*TASK TO CARRY OUT:* Extract the listing below in full, unchanged.

*ENTRIES PROVIDED:*
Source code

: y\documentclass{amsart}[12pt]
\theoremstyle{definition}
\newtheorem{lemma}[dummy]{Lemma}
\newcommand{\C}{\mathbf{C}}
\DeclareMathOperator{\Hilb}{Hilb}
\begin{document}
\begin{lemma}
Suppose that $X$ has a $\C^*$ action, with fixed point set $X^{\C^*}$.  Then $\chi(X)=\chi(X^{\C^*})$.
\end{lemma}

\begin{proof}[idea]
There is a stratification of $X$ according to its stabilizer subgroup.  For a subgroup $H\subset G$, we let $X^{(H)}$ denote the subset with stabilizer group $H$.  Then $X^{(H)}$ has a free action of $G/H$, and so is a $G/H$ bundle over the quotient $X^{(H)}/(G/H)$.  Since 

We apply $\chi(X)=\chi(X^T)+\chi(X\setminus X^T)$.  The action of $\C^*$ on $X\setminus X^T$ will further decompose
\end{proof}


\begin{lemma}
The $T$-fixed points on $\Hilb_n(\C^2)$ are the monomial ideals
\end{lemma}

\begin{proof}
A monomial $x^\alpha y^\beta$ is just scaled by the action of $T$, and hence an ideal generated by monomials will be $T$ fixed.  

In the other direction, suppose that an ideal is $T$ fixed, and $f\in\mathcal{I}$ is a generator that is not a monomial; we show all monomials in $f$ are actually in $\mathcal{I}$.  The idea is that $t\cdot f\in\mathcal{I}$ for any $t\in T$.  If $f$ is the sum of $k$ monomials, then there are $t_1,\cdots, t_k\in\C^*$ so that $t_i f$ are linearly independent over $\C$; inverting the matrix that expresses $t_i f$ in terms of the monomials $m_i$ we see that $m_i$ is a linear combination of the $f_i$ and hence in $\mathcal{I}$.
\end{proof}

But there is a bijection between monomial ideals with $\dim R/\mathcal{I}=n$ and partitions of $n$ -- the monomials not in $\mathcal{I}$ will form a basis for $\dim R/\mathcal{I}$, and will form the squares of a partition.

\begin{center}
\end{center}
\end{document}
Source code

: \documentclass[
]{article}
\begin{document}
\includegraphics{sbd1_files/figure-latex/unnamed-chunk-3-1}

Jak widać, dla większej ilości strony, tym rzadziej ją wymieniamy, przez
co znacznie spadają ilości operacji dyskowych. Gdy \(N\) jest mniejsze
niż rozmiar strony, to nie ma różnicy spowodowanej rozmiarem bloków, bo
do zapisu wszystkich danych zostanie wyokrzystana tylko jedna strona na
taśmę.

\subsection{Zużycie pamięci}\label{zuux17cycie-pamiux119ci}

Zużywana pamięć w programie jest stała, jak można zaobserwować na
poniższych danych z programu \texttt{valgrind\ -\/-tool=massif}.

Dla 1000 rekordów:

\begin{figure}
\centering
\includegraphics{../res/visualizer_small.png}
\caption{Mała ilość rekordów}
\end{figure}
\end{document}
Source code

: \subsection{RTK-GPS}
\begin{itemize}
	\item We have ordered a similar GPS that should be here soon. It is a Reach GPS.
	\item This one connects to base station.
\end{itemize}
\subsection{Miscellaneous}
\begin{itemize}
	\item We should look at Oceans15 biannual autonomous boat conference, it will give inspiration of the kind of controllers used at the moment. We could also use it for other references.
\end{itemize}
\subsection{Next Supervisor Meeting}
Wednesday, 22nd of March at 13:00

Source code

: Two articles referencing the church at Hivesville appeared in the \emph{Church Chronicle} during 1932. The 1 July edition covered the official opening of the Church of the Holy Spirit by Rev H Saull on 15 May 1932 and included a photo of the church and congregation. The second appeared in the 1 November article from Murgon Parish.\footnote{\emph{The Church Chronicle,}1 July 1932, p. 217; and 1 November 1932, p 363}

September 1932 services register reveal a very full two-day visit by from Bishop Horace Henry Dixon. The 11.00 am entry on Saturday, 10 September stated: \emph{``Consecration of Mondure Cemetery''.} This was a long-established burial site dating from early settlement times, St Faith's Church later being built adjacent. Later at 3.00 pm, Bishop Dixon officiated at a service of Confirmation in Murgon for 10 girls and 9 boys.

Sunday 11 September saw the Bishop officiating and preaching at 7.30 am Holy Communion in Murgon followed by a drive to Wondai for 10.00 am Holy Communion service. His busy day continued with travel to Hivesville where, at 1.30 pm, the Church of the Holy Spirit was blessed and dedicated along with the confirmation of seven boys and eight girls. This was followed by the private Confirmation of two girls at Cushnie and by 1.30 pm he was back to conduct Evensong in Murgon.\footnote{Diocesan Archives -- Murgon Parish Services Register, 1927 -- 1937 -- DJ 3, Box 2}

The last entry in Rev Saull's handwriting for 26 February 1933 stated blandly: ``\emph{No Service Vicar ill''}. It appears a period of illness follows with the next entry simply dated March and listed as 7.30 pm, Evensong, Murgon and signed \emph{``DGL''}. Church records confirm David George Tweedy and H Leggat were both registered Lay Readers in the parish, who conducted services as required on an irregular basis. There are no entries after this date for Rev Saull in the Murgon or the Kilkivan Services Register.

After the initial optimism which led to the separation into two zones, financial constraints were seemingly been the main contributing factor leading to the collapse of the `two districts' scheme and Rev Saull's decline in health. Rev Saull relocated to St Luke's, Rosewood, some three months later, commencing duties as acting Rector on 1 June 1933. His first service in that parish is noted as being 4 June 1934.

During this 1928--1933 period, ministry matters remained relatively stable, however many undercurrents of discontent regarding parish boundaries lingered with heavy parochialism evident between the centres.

*ANSWER SECTION:*
Source code

: y\documentclass{amsart}[12pt]
\theoremstyle{definition}
\newtheorem{lemma}[dummy]{Lemma}
\newcommand{\C}{\mathbf{C}}
\DeclareMathOperator{\Hilb}{Hilb}
\begin{document}
\begin{lemma}
Suppose that $X$ has a $\C^*$ action, with fixed point set $X^{\C^*}$.  Then $\chi(X)=\chi(X^{\C^*})$.
\end{lemma}

\begin{proof}[idea]
There is a stratification of $X$ according to its stabilizer subgroup.  For a subgroup $H\subset G$, we let $X^{(H)}$ denote the subset with stabilizer group $H$.  Then $X^{(H)}$ has a free action of $G/H$, and so is a $G/H$ bundle over the quotient $X^{(H)}/(G/H)$.  Since 

We apply $\chi(X)=\chi(X^T)+\chi(X\setminus X^T)$.  The action of $\C^*$ on $X\setminus X^T$ will further decompose
\end{proof}


\begin{lemma}
The $T$-fixed points on $\Hilb_n(\C^2)$ are the monomial ideals
\end{lemma}

\begin{proof}
A monomial $x^\alpha y^\beta$ is just scaled by the action of $T$, and hence an ideal generated by monomials will be $T$ fixed.  

In the other direction, suppose that an ideal is $T$ fixed, and $f\in\mathcal{I}$ is a generator that is not a monomial; we show all monomials in $f$ are actually in $\mathcal{I}$.  The idea is that $t\cdot f\in\mathcal{I}$ for any $t\in T$.  If $f$ is the sum of $k$ monomials, then there are $t_1,\cdots, t_k\in\C^*$ so that $t_i f$ are linearly independent over $\C$; inverting the matrix that expresses $t_i f$ in terms of the monomials $m_i$ we see that $m_i$ is a linear combination of the $f_i$ and hence in $\mathcal{I}$.
\end{proof}

But there is a bijection between monomial ideals with $\dim R/\mathcal{I}=n$ and partitions of $n$ -- the monomials not in $\mathcal{I}$ will form a basis for $\dim R/\mathcal{I}$, and will form the squares of a partition.

\begin{center}
\end{center}
\end{document}
Source code

: \documentclass[
]{article}
\begin{document}
\includegraphics{sbd1_files/figure-latex/unnamed-chunk-3-1}

Jak widać, dla większej ilości strony, tym rzadziej ją wymieniamy, przez
co znacznie spadają ilości operacji dyskowych. Gdy \(N\) jest mniejsze
niż rozmiar strony, to nie ma różnicy spowodowanej rozmiarem bloków, bo
do zapisu wszystkich danych zostanie wyokrzystana tylko jedna strona na
taśmę.

\subsection{Zużycie pamięci}\label{zuux17cycie-pamiux119ci}

Zużywana pamięć w programie jest stała, jak można zaobserwować na
poniższych danych z programu \texttt{valgrind\ -\/-tool=massif}.

Dla 1000 rekordów:

\begin{figure}
\centering
\includegraphics{../res/visualizer_small.png}
\caption{Mała ilość rekordów}
\end{figure}
\end{document}
Source code

: \subsection{RTK-GPS}
\begin{itemize}
	\item We have ordered a similar GPS that should be here soon. It is a Reach GPS.
	\item This one connects to base station.
\end{itemize}
\subsection{Miscellaneous}
\begin{itemize}
	\item We should look at Oceans15 biannual autonomous boat conference, it will give inspiration of the kind of controllers used at the moment. We could also use it for other references.
\end{itemize}
\subsection{Next Supervisor Meeting}
Wednesday, 22nd of March at 13:00

Source code

: Two articles referencing the church at Hivesville appeared in the \emph{Church Chronicle} during 1932. The 1 July edition covered the official opening of the Church of the Holy Spirit by Rev H Saull on 15 May 1932 and included a photo of the church and congregation. The second appeared in the 1 November article from Murgon Parish.\footnote{\emph{The Church Chronicle,}1 July 1932, p. 217; and 1 November 1932, p 363}

September 1932 services register reveal a very full two-day visit by from Bishop Horace Henry Dixon. The 11.00 am entry on Saturday, 10 September stated: \emph{``Consecration of Mondure Cemetery''.} This was a long-established burial site dating from early settlement times, St Faith's Church later being built adjacent. Later at 3.00 pm, Bishop Dixon officiated at a service of Confirmation in Murgon for 10 girls and 9 boys.

Sunday 11 September saw the Bishop officiating and preaching at 7.30 am Holy Communion in Murgon followed by a drive to Wondai for 10.00 am Holy Communion service. His busy day continued with travel to Hivesville where, at 1.30 pm, the Church of the Holy Spirit was blessed and dedicated along with the confirmation of seven boys and eight girls. This was followed by the private Confirmation of two girls at Cushnie and by 1.30 pm he was back to conduct Evensong in Murgon.\footnote{Diocesan Archives -- Murgon Parish Services Register, 1927 -- 1937 -- DJ 3, Box 2}

The last entry in Rev Saull's handwriting for 26 February 1933 stated blandly: ``\emph{No Service Vicar ill''}. It appears a period of illness follows with the next entry simply dated March and listed as 7.30 pm, Evensong, Murgon and signed \emph{``DGL''}. Church records confirm David George Tweedy and H Leggat were both registered Lay Readers in the parish, who conducted services as required on an irregular basis. There are no entries after this date for Rev Saull in the Murgon or the Kilkivan Services Register.

After the initial optimism which led to the separation into two zones, financial constraints were seemingly been the main contributing factor leading to the collapse of the `two districts' scheme and Rev Saull's decline in health. Rev Saull relocated to St Luke's, Rosewood, some three months later, commencing duties as acting Rector on 1 June 1933. His first service in that parish is noted as being 4 June 1934.

During this 1928--1933 period, ministry matters remained relatively stable, however many undercurrents of discontent regarding parish boundaries lingered with heavy parochialism evident between the centres.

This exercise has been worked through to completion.